Sunday 3 February 2013

The Martian Chronicles (1980): a Twilight Zone for a tacky decade

Obscure movie question - what recently deceased actor got the chance
to play Jerry Cornelius and Jesus Christ?


The Martian Chronicles (1980), was a much mocked and forgotten tv mini
series attempting to modernise and adapt a much loved Ray Bradbury
classic story of Martian colonisation. It is mostly recalled now for
excruciating special effects and the classic mauling it received form
the arch tv critic of the the time, Clive James. Nevertheless, despite
it's myriad faults and terrible reputation it deserves a
re-evaluation, especially as a remake has been threatened for a long
time.

A US co-production with the BBC, it had the faults of genre
programming from both sides of the Atlantic at the time - wooden
acting and characters from NBC and BBC level special effects
(need I say more).

Despite that the credits were very impressive

Big stars...
Rock Hudson as Colonel Wilding, occasionally supported by genre stars
like Roddy Mcdowell, Barry Morse and Darren McGavin

Big Director - Micheal Anderson, best known for directing The Dam
Busters (1955), Around the World in 80 Days (1956) and Logan's Run
(1976).

Big producer - Milton Subotsky, the man behind Amicus films, (the only
series competition for Hammer in the UK) who had produced classic
horror omnibus films written by Robert Bloch (also of Twlight Zone)
such as Asylum, Tales From The Crypt and the House That Dripped Blood

Best of all, adapting Bradbury's classic novel, we had great genre
writer Richard Matheson creator of The Incredible Shrinking Man and I
Am Legend, who had previously contributed some of the classic episodes
to Rod Serlings Twlight Zone (Nightmare at 20,000 feet) and the
original Star Trek (The Enemy Within)

The awkward co production created an issue with the structure, with
the version shown in the UK being broken up into more episodic chunks,
and the US version apparently constructed as three tv movies. Watching
the BBC version would have been preferable, as it would have suited a
more 80s Twlight Zone feel (I'll get to that) and it would have
allowed regular exposure the incredibly haunting and melancholic
opening

(after 2 minutes 20 secs of awful 70s special effects)
http://www.disclose.tv/action/viewvideo/56210/the_martian_chronicles_1980__ep1_pt1_6/

music written by equally forgotten film composer Stanley Myers, who
wrote guitar piece, Cavatina, for The Deer Hunter.

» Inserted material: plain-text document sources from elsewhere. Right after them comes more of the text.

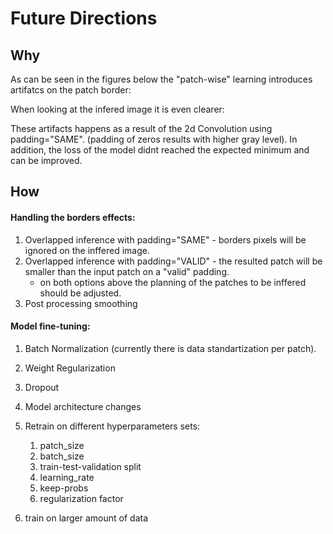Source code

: # Future Directions

## Why
As can be seen in the figures below the "patch-wise" learning introduces artifatcs on the patch border:

When looking at the infered image it is even clearer:

These artifacts happens as a result of the 2d Convolution using padding="SAME". (padding of zeros results with higher gray level).
In addition, the loss of the model didnt reached the expected minimum and can be improved.

## How

#### Handling the borders effects:
  1. Overlapped inference with padding="SAME" - borders pixels will be ignored on the inffered image.
  2. Overlapped inference with padding="VALID" - the resulted patch will be smaller than the input patch on a "valid" padding.
     * on both options above the planning of the patches to be inffered should be adjusted.
  3. Post processing smoothing

#### Model fine-tuning:
1. Batch Normalization (currently there is data standartization per patch).
2. Weight Regularization
3. Dropout
4. Model architecture changes
5. Retrain on different hyperparameters sets:

      1. patch_size
      2. batch_size
      3. train-test-validation split
      4. learning_rate
      5. keep-probs
      6. regularization factor

6. train on larger amount of data
  
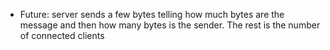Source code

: - Future: server sends a few bytes telling how much bytes are the message and then how many bytes is the sender. The rest is the number of connected clients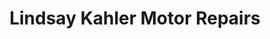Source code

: ---
title: "Lindsay Kahler Motor Repairs"
url: /maryborough/lindsay-kahler-motor-repairs/
shop: Autowerkstatt
---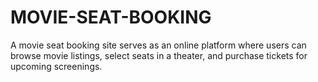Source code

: # MOVIE-SEAT-BOOKING
A movie seat booking site serves as an online platform where users can browse movie listings, select seats in a theater, and purchase tickets for upcoming screenings.
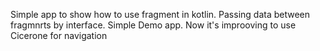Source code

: Simple app to show how to use fragment in kotlin. Passing data between fragmnrts by interface. Simple Demo app. Now it's improoving to use Cicerone for navigation
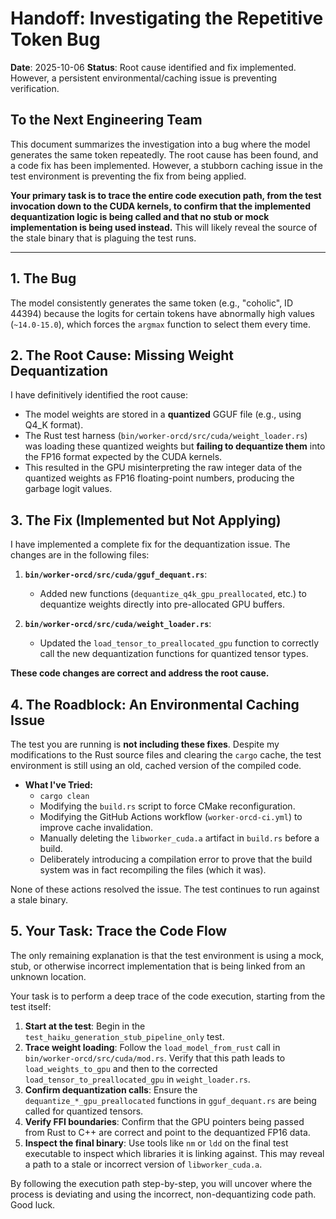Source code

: # Handoff: Investigating the Repetitive Token Bug

**Date**: 2025-10-06
**Status**: Root cause identified and fix implemented. However, a persistent environmental/caching issue is preventing verification.

## To the Next Engineering Team

This document summarizes the investigation into a bug where the model generates the same token repeatedly. The root cause has been found, and a code fix has been implemented. However, a stubborn caching issue in the test environment is preventing the fix from being applied.

**Your primary task is to trace the entire code execution path, from the test invocation down to the CUDA kernels, to confirm that the implemented dequantization logic is being called and that no stub or mock implementation is being used instead.** This will likely reveal the source of the stale binary that is plaguing the test runs.

---

## 1. The Bug

The model consistently generates the same token (e.g., "coholic", ID 44394) because the logits for certain tokens have abnormally high values (`~14.0-15.0`), which forces the `argmax` function to select them every time.

## 2. The Root Cause: Missing Weight Dequantization

I have definitively identified the root cause:

*   The model weights are stored in a **quantized** GGUF file (e.g., using Q4_K format).
*   The Rust test harness (`bin/worker-orcd/src/cuda/weight_loader.rs`) was loading these quantized weights but **failing to dequantize them** into the FP16 format expected by the CUDA kernels.
*   This resulted in the GPU misinterpreting the raw integer data of the quantized weights as FP16 floating-point numbers, producing the garbage logit values.

## 3. The Fix (Implemented but Not Applying)

I have implemented a complete fix for the dequantization issue. The changes are in the following files:

1.  **`bin/worker-orcd/src/cuda/gguf_dequant.rs`**:
    *   Added new functions (`dequantize_q4k_gpu_preallocated`, etc.) to dequantize weights directly into pre-allocated GPU buffers.

2.  **`bin/worker-orcd/src/cuda/weight_loader.rs`**:
    *   Updated the `load_tensor_to_preallocated_gpu` function to correctly call the new dequantization functions for quantized tensor types.

**These code changes are correct and address the root cause.**

## 4. The Roadblock: An Environmental Caching Issue

The test you are running is **not including these fixes**. Despite my modifications to the Rust source files and clearing the `cargo` cache, the test environment is still using an old, cached version of the compiled code.

*   **What I've Tried:**
    *   `cargo clean`
    *   Modifying the `build.rs` script to force CMake reconfiguration.
    *   Modifying the GitHub Actions workflow (`worker-orcd-ci.yml`) to improve cache invalidation.
    *   Manually deleting the `libworker_cuda.a` artifact in `build.rs` before a build.
    *   Deliberately introducing a compilation error to prove that the build system was in fact recompiling the files (which it was).

None of these actions resolved the issue. The test continues to run against a stale binary.

## 5. Your Task: Trace the Code Flow

The only remaining explanation is that the test environment is using a mock, stub, or otherwise incorrect implementation that is being linked from an unknown location.

Your task is to perform a deep trace of the code execution, starting from the test itself:

1.  **Start at the test**: Begin in the `test_haiku_generation_stub_pipeline_only` test.
2.  **Trace weight loading**: Follow the `load_model_from_rust` call in `bin/worker-orcd/src/cuda/mod.rs`. Verify that this path leads to `load_weights_to_gpu` and then to the corrected `load_tensor_to_preallocated_gpu` in `weight_loader.rs`.
3.  **Confirm dequantization calls**: Ensure the `dequantize_*_gpu_preallocated` functions in `gguf_dequant.rs` are being called for quantized tensors.
4.  **Verify FFI boundaries**: Confirm that the GPU pointers being passed from Rust to C++ are correct and point to the dequantized FP16 data.
5.  **Inspect the final binary**: Use tools like `nm` or `ldd` on the final test executable to inspect which libraries it is linking against. This may reveal a path to a stale or incorrect version of `libworker_cuda.a`.

By following the execution path step-by-step, you will uncover where the process is deviating and using the incorrect, non-dequantizing code path. Good luck.
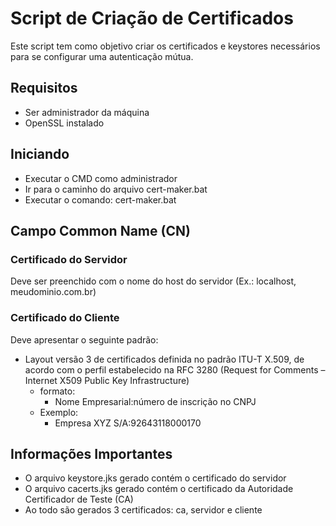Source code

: # Script de Criação de Certificados

Este script tem como objetivo criar os certificados e keystores necessários para se configurar uma autenticação mútua.

## Requisitos

* Ser administrador da máquina
* OpenSSL instalado

## Iniciando

* Executar o CMD como administrador
* Ir para o caminho do arquivo cert-maker.bat 
* Executar o comando: cert-maker.bat

## Campo Common Name (CN)

### Certificado do Servidor

Deve ser preenchido com o nome do host do servidor (Ex.: localhost, meudominio.com.br)

### Certificado do Cliente

Deve apresentar o seguinte padrão:

* Layout versão 3 de certificados definida no padrão ITU-T X.509, de acordo com o perfil estabelecido na RFC 3280 (Request for Comments – Internet X509 Public Key Infrastructure) 
    * formato:
        * Nome Empresarial:número de inscrição no CNPJ 
    * Exemplo:
        * Empresa XYZ S/A:92643118000170

## Informações Importantes

* O arquivo keystore.jks gerado contém o certificado do servidor
* O arquivo cacerts.jks gerado contém o certificado da Autoridade Certificador de Teste (CA)
* Ao todo são gerados 3 certificados: ca, servidor e cliente
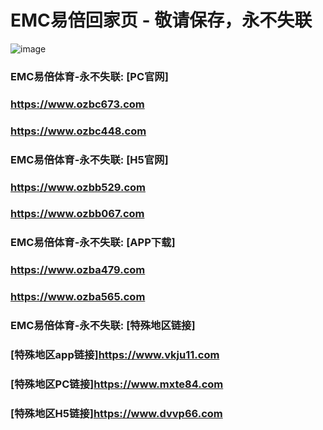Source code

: # EMC易倍回家页 - 敬请保存，永不失联
![image](https://github.com/emc00123/emc00123/assets/161131716/7c9a2641-80ea-4bcf-9aa9-06c69f78449d)


### EMC易倍体育-永不失联:  [PC官网]
### <https://www.ozbc673.com>
### <https://www.ozbc448.com>
### EMC易倍体育-永不失联:  [H5官网]
### <https://www.ozbb529.com>
### <https://www.ozbb067.com>
### EMC易倍体育-永不失联:  [APP下载]
### <https://www.ozba479.com>
### <https://www.ozba565.com>
### EMC易倍体育-永不失联:  [特殊地区链接]
### [特殊地区app链接]<https://www.vkju11.com>
### [特殊地区PC链接]<https://www.mxte84.com>
### [特殊地区H5链接]<https://www.dvvp66.com>
<!--
**emc10008/emc10008** is a ✨ _special_ ✨ repository because its `README.md` (this file) appears on your GitHub profile.

Here are some ideas to get you started:

- 🔭 I’m currently working on ...
- 🌱 I’m currently learning ...
- 👯 I’m looking to collaborate on ...
- 🤔 I’m looking for help with ...
- 💬 Ask me about ...
- 📫 How to reach me: ...
- 😄 Pronouns: ...
- ⚡ Fun fact: ...
-->
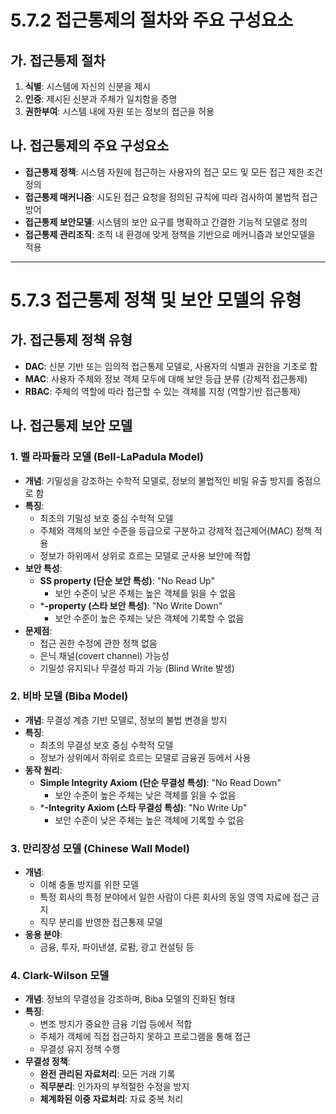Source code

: # 5.7.2 접근통제의 절차와 주요 구성요소

## 가. 접근통제 절차
1. **식별**: 시스템에 자신의 신분을 제시
2. **인증**: 제시된 신분과 주체가 일치함을 증명
3. **권한부여**: 시스템 내에 자원 또는 정보의 접근을 허용

## 나. 접근통제의 주요 구성요소
- **접근통제 정책**: 시스템 자원에 접근하는 사용자의 접근 모드 및 모든 접근 제한 조건 정의
- **접근통제 매커니즘**: 시도된 접근 요청을 정의된 규칙에 따라 검사하여 불법적 접근 방어
- **접근통제 보안모델**: 시스템의 보안 요구를 명확하고 간결한 기능적 모델로 정의
- **접근통제 관리조직**: 조직 내 환경에 맞게 정책을 기반으로 메커니즘과 보안모델을 적용

---

# 5.7.3 접근통제 정책 및 보안 모델의 유형

## 가. 접근통제 정책 유형
- **DAC**: 신분 기반 또는 임의적 접근통제 모델로, 사용자의 식별과 권한을 기초로 함
- **MAC**: 사용자 주체와 정보 객체 모두에 대해 보안 등급 분류 (강제적 접근통제)
- **RBAC**: 주체의 역할에 따라 접근할 수 있는 객체를 지정 (역할기반 접근통제)

## 나. 접근통제 보안 모델

### 1. 벨 라파듈라 모델 (Bell-LaPadula Model)
- **개념**: 기밀성을 강조하는 수학적 모델로, 정보의 불법적인 비밀 유출 방지를 중점으로 함
- **특징**:
  - 최초의 기밀성 보호 중심 수학적 모델
  - 주체와 객체의 보안 수준을 등급으로 구분하고 강제적 접근제어(MAC) 정책 적용
  - 정보가 하위에서 상위로 흐르는 모델로 군사용 보안에 적합
- **보안 특성**:
  - **SS property (단순 보안 특성)**: "No Read Up"
    - 보안 수준이 낮은 주체는 높은 객체를 읽을 수 없음
  - ***-property (스타 보안 특성)**: "No Write Down"
    - 보안 수준이 높은 주체는 낮은 객체에 기록할 수 없음
- **문제점**:
  - 접근 권한 수정에 관한 정책 없음
  - 은닉 채널(covert channel) 가능성
  - 기밀성 유지되나 무결성 파괴 가능 (Blind Write 발생)

### 2. 비바 모델 (Biba Model)
- **개념**: 무결성 계층 기반 모델로, 정보의 불법 변경을 방지
- **특징**:
  - 최초의 무결성 보호 중심 수학적 모델
  - 정보가 상위에서 하위로 흐르는 모델로 금융권 등에서 사용
- **동작 원리**:
  - **Simple Integrity Axiom (단순 무결성 특성)**: "No Read Down"
    - 보안 수준이 높은 주체는 낮은 객체를 읽을 수 없음
  - ***-Integrity Axiom (스타 무결성 특성)**: "No Write Up"
    - 보안 수준이 낮은 주체는 높은 객체에 기록할 수 없음

### 3. 만리장성 모델 (Chinese Wall Model)
- **개념**:
  - 이해 충돌 방지를 위한 모델
  - 특정 회사의 특정 분야에서 일한 사람이 다른 회사의 동일 영역 자료에 접근 금지
  - 직무 분리를 반영한 접근통제 모델
- **응용 분야**:
  - 금융, 투자, 파이낸셜, 로펌, 광고 컨설팅 등

### 4. Clark-Wilson 모델
- **개념**: 정보의 무결성을 강조하며, Biba 모델의 진화된 형태
- **특징**:
  - 변조 방지가 중요한 금융 기업 등에서 적합
  - 주체가 객체에 직접 접근하지 못하고 프로그램을 통해 접근
  - 무결성 유지 정책 수행
- **무결성 정책**:
  - **완전 관리된 자료처리**: 모든 거래 기록
  - **직무분리**: 인가자의 부적절한 수정을 방지
  - **체계화된 이중 자료처리**: 자료 중복 처리
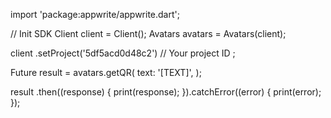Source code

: import 'package:appwrite/appwrite.dart';

// Init SDK
Client client = Client();
Avatars avatars = Avatars(client);

client
    .setProject('5df5acd0d48c2') // Your project ID
;

Future result = avatars.getQR(
    text: '[TEXT]',
);

result
  .then((response) {
    print(response);
  }).catchError((error) {
    print(error);
  });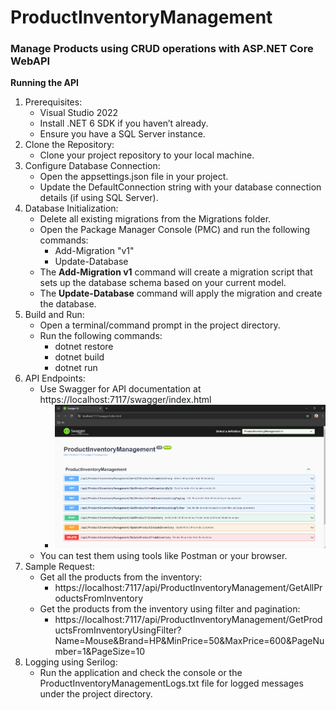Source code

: # ProductInventoryManagement
### Manage Products using CRUD operations with ASP.NET Core WebAPI

**Running the API**
1. Prerequisites:
    - Visual Studio 2022
    - Install .NET 6 SDK if you haven’t already.
    - Ensure you have a SQL Server instance.
2. Clone the Repository:
    - Clone your project repository to your local machine.
4. Configure Database Connection:
    - Open the appsettings.json file in your project.
    - Update the DefaultConnection string with your database connection details (if using SQL Server).
5. Database Initialization:
    - Delete all existing migrations from the Migrations folder.
    - Open the Package Manager Console (PMC) and run the following commands:
      - Add-Migration "v1"
      - Update-Database
    - The **Add-Migration v1** command will create a migration script that sets up the database schema based on your current model.
    - The **Update-Database** command will apply the migration and create the database.
6. Build and Run:
    - Open a terminal/command prompt in the project directory.
    - Run the following commands:
      - dotnet restore
      - dotnet build
      - dotnet run
7. API Endpoints:
    - Use Swagger for API documentation at https://localhost:7117/swagger/index.html
       - ![screenshot](Swagger.png)
    - You can test them using tools like Postman or your browser.
8. Sample Request:
    - Get all the products from the inventory:
      - https://localhost:7117/api/ProductInventoryManagement/GetAllProductsFromInventory
    - Get the products from the inventory using filter and pagination:
      - https://localhost:7117/api/ProductInventoryManagement/GetProductsFromInventoryUsingFilter?Name=Mouse&Brand=HP&MinPrice=50&MaxPrice=600&PageNumber=1&PageSize=10
9. Logging using Serilog:
    - Run the application and check the console or the ProductInventoryManagementLogs.txt file for logged messages under the project directory.
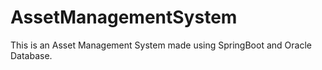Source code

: # AssetManagementSystem
This is an Asset Management System made using SpringBoot and Oracle Database.
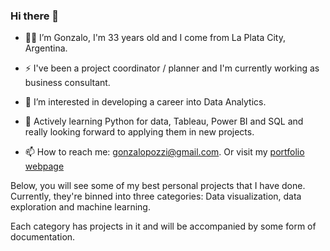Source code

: ### Hi there 👋

- 👨‍💻 I’m Gonzalo, I'm 33 years old and I come from La Plata City, Argentina.

- ⚡ I've been a project coordinator / planner and I'm currently working as business consultant.

- 👀 I’m interested in developing a career into Data Analytics.

- 🌱 Actively learning Python for data, Tableau, Power BI and SQL and really looking forward to applying them in new projects.

- 📫 How to reach me: gonzalopozzi@gmail.com. Or visit my [portfolio webpage](https://gonzalopozzi.com.ar/)

Below, you will see some of my best personal projects that I have done. Currently, they're binned into three categories: Data visualization, data exploration and machine learning.

Each category has projects in it and will be accompanied by some form of documentation.
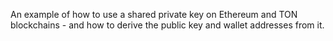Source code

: An example of how to use a shared private key on Ethereum and TON blockchains - and how to derive the public key and wallet addresses from it.
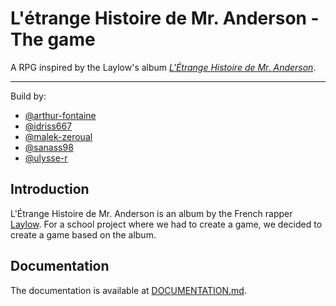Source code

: # L'étrange Histoire de Mr. Anderson - The game
A RPG inspired by the Laylow's album *[L'Étrange Histoire de Mr. Anderson](https://fr.wikipedia.org/wiki/L'%C3%89trange_Histoire_de_Mr._Anderson)*.

---

Build by:
 - [@arthur-fontaine](https://github.com/arthur-fontaine)
 - [@idriss667](https://github.com/idriss667)
 - [@malek-zeroual](https://github.com/malek-zeroual)
 - [@sanass98](https://github.com/sanass98)
 - [@ulysse-r](https://github.com/ulysse-r)

## Introduction

L'Étrange Histoire de Mr. Anderson is an album by the French rapper [Laylow](https://fr.wikipedia.org/wiki/Laylow). For a school project where we had to create a game, we decided to create a game based on the album.

## Documentation

The documentation is available at [DOCUMENTATION.md](/DOCUMENTATION.md).
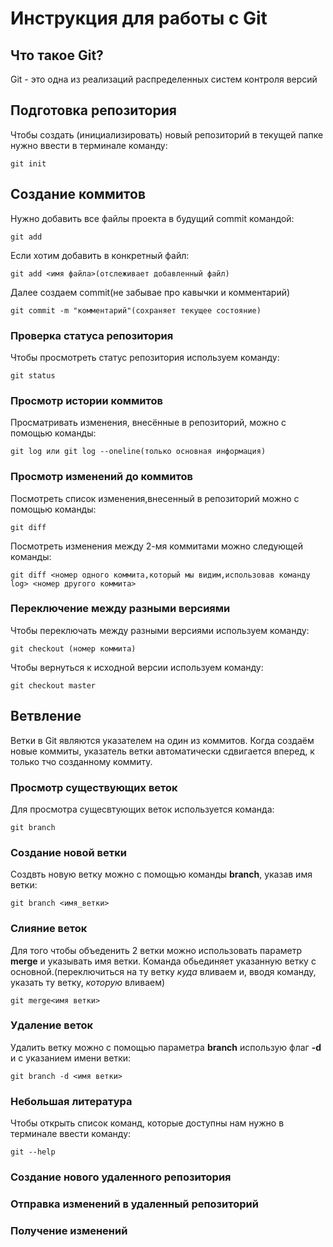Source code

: # **Инструкция для работы с Git**


## Что такое Git?
Git - это одна из реализаций распределенных систем контроля версий 

## Подготовка репозитория 

Чтобы создать (инициализировать) новый репозиторий в текущей папке нужно ввести в терминале команду: 

    git init

## Создание коммитов


Нужно добавить все файлы проекта в будущий commit командой:
    
    git add 
Если хотим добавить в конкретный файл:

    git add <имя файла>(отслеживает добавленный файл) 


Далее создаем commit(не забывае про кавычки и комментарий)

    git commit -m "комментарий"(сохраняет текущее состояние)


### Проверка статуса репозитория

Чтобы просмотреть статус репозитория используем команду: 

    git status

### Просмотр истории коммитов

Просматривать изменения, внесённые в репозиторий, можно с помощью команды:

    git log или git log --oneline(только основная информация)

### Просмотр изменений до коммитов 

Посмотреть список изменения,внесенный в репозиторий можно с помощью команды:

    git diff

Посмотреть изменения между 2-мя коммитами можно следующей команды:

    git diff <номер одного коммита,который мы видим,использовав команду log> <номер другого коммита>

### Переключение между разными версиями

Чтобы переключать между разными версиями используем команду:

    git checkout (номер коммита)

Чтобы вернуться к исходной версии используем команду:

    git checkout master 

## Ветвление 

Ветки в Git являются указателем на один из коммитов. Когда создаём новые коммиты, указатель ветки автоматически сдвигается вперед, к только тчо созданному коммиту.

### Просмотр существующих веток 

Для просмотра сущесвтующих веток используется команда:

    git branch




### Создание новой ветки 

Создвть новую ветку можно с помощью команды **branch**, указав имя ветки:

    git branch <имя_ветки>

### Слияние веток 

 Для того чтобы объеденить 2 ветки можно использовать параметр **merge** и указывать имя ветки. Команда обьединяет указанную ветку с основной.(переключиться на ту ветку *куда* вливаем и, вводя команду, указать ту ветку, *которую* вливаем)

    git merge<имя ветки>

### Удаление веток 

Удалить ветку можно с помощью параметра **branch** использую флаг **-d** и с указанием имени ветки:

    git branch -d <имя ветки>


### Небольшая литература

Чтобы открыть список команд, которые доступны нам нужно в терминале ввести команду:

    git --help

### Создание нового удаленного репозитория 

### Отправка изменений в удаленный репозиторий

### Получение изменений 



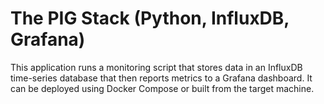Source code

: # The PIG Stack (Python, InfluxDB, Grafana)

This application runs a monitoring script that stores data in an InfluxDB time-series database that then reports metrics to a Grafana dashboard. It can be deployed using Docker Compose or built from the target machine.
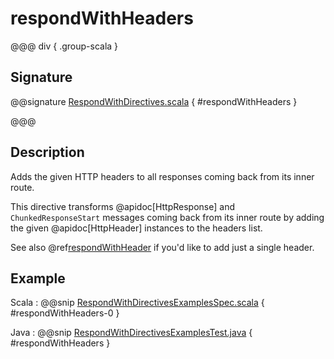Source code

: # respondWithHeaders

@@@ div { .group-scala }

## Signature

@@signature [RespondWithDirectives.scala](/http/src/main/scala/org/apache/pekko/http/scaladsl/server/directives/RespondWithDirectives.scala) { #respondWithHeaders }

@@@

## Description

Adds the given HTTP headers to all responses coming back from its inner route.

This directive transforms @apidoc[HttpResponse] and `ChunkedResponseStart` messages coming back from its inner route by
adding the given @apidoc[HttpHeader] instances to the headers list.

See also @ref[respondWithHeader](respondWithHeader.md) if you'd like to add just a single header.

## Example

Scala
:  @@snip [RespondWithDirectivesExamplesSpec.scala](/docs/src/test/scala/docs/http/scaladsl/server/directives/RespondWithDirectivesExamplesSpec.scala) { #respondWithHeaders-0 }

Java
:  @@snip [RespondWithDirectivesExamplesTest.java](/docs/src/test/java/docs/http/javadsl/server/directives/RespondWithDirectivesExamplesTest.java) { #respondWithHeaders }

As an interesting
note the soundtrack to Martian Chronicles (1980) was released in 2002
and includes a comprehensive 18 page full colour and fully illustrated
booklet - demonstrating a level of care and reverence never shown for
the DVD release of the show itself!

The miniseries was broken, awkwardly, into three parts

"The Expeditions"
"The Settlers"
"The Martians"

Which for BBC consumption was further split into the more episodic
storyline of short length shown midweek early evening in late summer,
traditionally a time for dumping bad tv even in 1980.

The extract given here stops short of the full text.